Try it
Every line of the entries with the word "begin" in it should be shown.

Available data
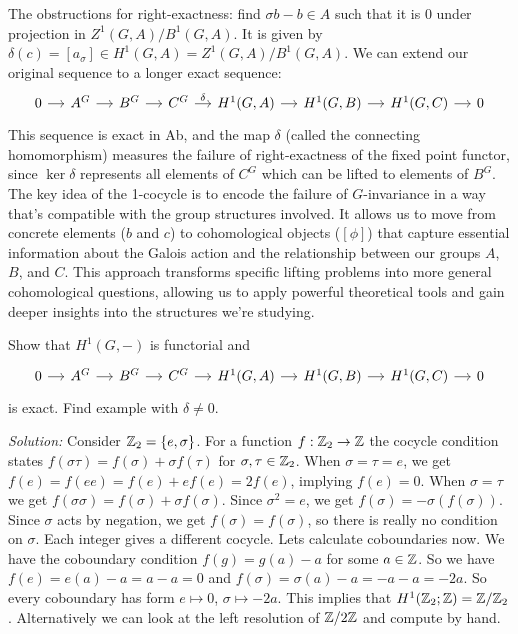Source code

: \begin{outline}
    \1[] The obstructions for right-exactness: find $\sigma b -b \in A$ such that it is $0$ under projection in $Z^1(G,A)/B^1(G,A)$. It is given by $\delta(c) = [a_\sigma]\in H^1(G,A) = Z^1(G,A)/B^1(G,A)$. We can extend our original sequence to a longer exact sequence:
    $$\begin{tikzcd}[column sep=small]
    0 \arrow[r] & A^G \arrow[r] & B^G \arrow[r] & C^G \arrow[r, "\delta"] & H^1(G,A) \arrow[r] & H^1(G,B) \arrow[r] & H^1(G,C) \arrow[r] & 0
    \end{tikzcd}$$
    This sequence is exact in Ab, and the map $\delta$ (called the connecting homomorphism) measures the failure of right-exactness of the fixed point functor, since $\ker \delta$ represents all elements of $C^G$ which can be lifted to elements of $B^G$.
    \1 The key idea of the 1-cocycle is to encode the failure of $G$-invariance in a way that's compatible with the group structures involved. It allows us to move from concrete elements ($b$ and $c$) to cohomological objects ($[\phi]$) that capture essential information about the Galois action and the relationship between our groups $A$, $B$, and $C$.
    This approach transforms specific lifting problems into more general cohomological questions, allowing us to apply powerful theoretical tools and gain deeper insights into the structures we're studying.

\begin{exercise}
    Show that $H^1(G,-)$ is functorial and 
    $$\begin{tikzcd}[column sep=small]
    0 \arrow[r] & A^G \arrow[r] & B^G \arrow[r] & C^G \arrow[r] & H^1(G,A) \arrow[r] & H^1(G,B) \arrow[r] & H^1(G,C) \arrow[r] & 0
    \end{tikzcd}$$
    is exact. Find example with $\delta \neq 0$.
\end{exercise}

    \1 \textit{Solution:} Consider $\mathbb{Z}_2 = \{e,\sigma\}$. For a function $f:\mathbb{Z}_2\rightarrow \mathbb{Z}$ the cocycle condition states $f(\sigma\tau)=f(\sigma)+\sigma f(\tau)$ for $\sigma,\tau \in \mathbb{Z}_2$. When $\sigma = \tau = e$, we get $f(e)=f(e e)=f(e)+ef(e)= 2f(e)$, implying $f(e)=0$. When $\sigma=\tau$ we get $f(\sigma \sigma)=f(\sigma)+\sigma f(\sigma)$. Since $\sigma^2 = e$, we get $f(\sigma)=-\sigma(f(\sigma))$. Since $\sigma$ acts by negation, we get $f(\sigma)=f(\sigma)$, so there is really no condition on $\sigma$. Each integer gives a different cocycle. Lets calculate coboundaries now. We have the coboundary condition $f(g)=g(a)-a$ for some $a\in\mathbb{Z}$. So we have $f(e)=e(a)-a=a-a=0$ and $f(\sigma)=\sigma(a)-a=-a-a=-2a$. So every coboundary has form $e\mapsto 0$, $\sigma \mapsto -2a$. This implies that $H^1(\mathbb{Z}_2;\mathbb{Z})=\mathbb{Z}/\mathbb{Z}_2$. Alternatively we can look at the left resolution of $\mathbb{Z}/2\mathbb{Z}$ and compute by hand.


\end{outline}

Solution to this exercise
: \begin{outline}
    $$\begin{tikzcd}[column sep=small]
\begin{exercise}
    $$\begin{tikzcd}[column sep=small]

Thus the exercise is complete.